Go through the following data and transcribe exactly the stretch of lines from the one holding "This thesis focuses" to the one holding "The $H\rightarrow WW^*\rightarrow", both included.
Top of Material provided
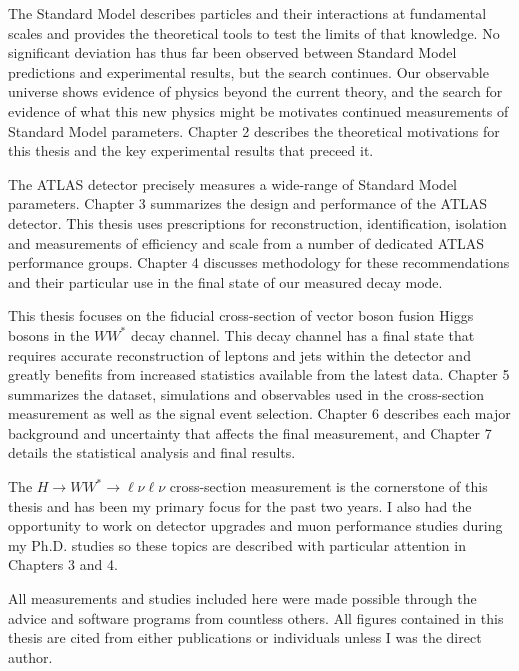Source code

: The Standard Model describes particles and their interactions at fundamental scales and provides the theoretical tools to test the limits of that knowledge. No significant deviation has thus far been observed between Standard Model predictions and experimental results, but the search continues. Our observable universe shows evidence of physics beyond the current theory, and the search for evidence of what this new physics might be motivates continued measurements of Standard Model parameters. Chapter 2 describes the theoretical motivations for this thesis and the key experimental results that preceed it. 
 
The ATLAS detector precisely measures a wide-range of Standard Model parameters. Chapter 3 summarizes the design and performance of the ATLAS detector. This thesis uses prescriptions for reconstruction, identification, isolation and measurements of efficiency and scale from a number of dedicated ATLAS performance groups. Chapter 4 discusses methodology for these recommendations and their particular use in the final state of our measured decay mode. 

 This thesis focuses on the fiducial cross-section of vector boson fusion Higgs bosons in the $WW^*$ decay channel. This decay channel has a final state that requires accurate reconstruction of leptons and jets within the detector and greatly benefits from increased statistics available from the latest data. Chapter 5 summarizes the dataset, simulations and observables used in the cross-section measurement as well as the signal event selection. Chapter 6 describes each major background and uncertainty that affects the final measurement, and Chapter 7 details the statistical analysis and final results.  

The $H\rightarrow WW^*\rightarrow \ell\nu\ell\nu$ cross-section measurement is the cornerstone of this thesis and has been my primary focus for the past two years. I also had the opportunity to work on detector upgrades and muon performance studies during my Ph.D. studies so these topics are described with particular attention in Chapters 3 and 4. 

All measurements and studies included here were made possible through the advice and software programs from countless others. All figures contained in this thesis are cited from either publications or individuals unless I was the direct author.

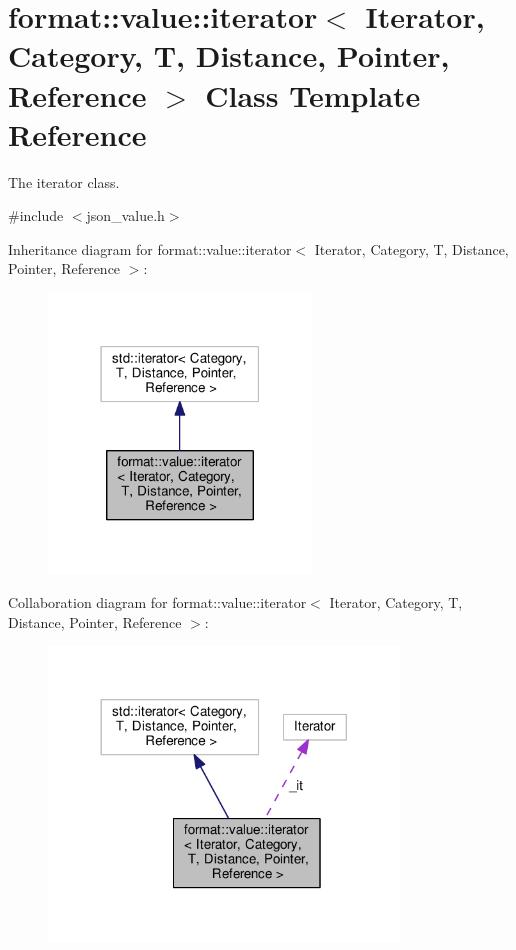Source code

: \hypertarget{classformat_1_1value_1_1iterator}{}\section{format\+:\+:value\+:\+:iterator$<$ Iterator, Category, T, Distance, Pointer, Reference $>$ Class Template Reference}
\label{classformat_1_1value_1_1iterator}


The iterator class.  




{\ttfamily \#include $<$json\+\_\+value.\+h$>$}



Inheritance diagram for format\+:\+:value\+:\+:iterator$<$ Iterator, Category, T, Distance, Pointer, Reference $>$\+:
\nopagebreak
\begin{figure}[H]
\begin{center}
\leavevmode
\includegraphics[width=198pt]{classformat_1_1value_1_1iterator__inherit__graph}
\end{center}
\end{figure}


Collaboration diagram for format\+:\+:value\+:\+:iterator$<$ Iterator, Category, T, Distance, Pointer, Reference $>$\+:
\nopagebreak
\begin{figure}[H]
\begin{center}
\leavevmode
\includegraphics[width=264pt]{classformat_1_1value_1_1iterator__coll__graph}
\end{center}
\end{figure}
Bottom of Material provided
Written solution:
 This thesis focuses on the fiducial cross-section of vector boson fusion Higgs bosons in the $WW^*$ decay channel. This decay channel has a final state that requires accurate reconstruction of leptons and jets within the detector and greatly benefits from increased statistics available from the latest data. Chapter 5 summarizes the dataset, simulations and observables used in the cross-section measurement as well as the signal event selection. Chapter 6 describes each major background and uncertainty that affects the final measurement, and Chapter 7 details the statistical analysis and final results.  

The $H\rightarrow WW^*\rightarrow \ell\nu\ell\nu$ cross-section measurement is the cornerstone of this thesis and has been my primary focus for the past two years. I also had the opportunity to work on detector upgrades and muon performance studies during my Ph.D. studies so these topics are described with particular attention in Chapters 3 and 4. 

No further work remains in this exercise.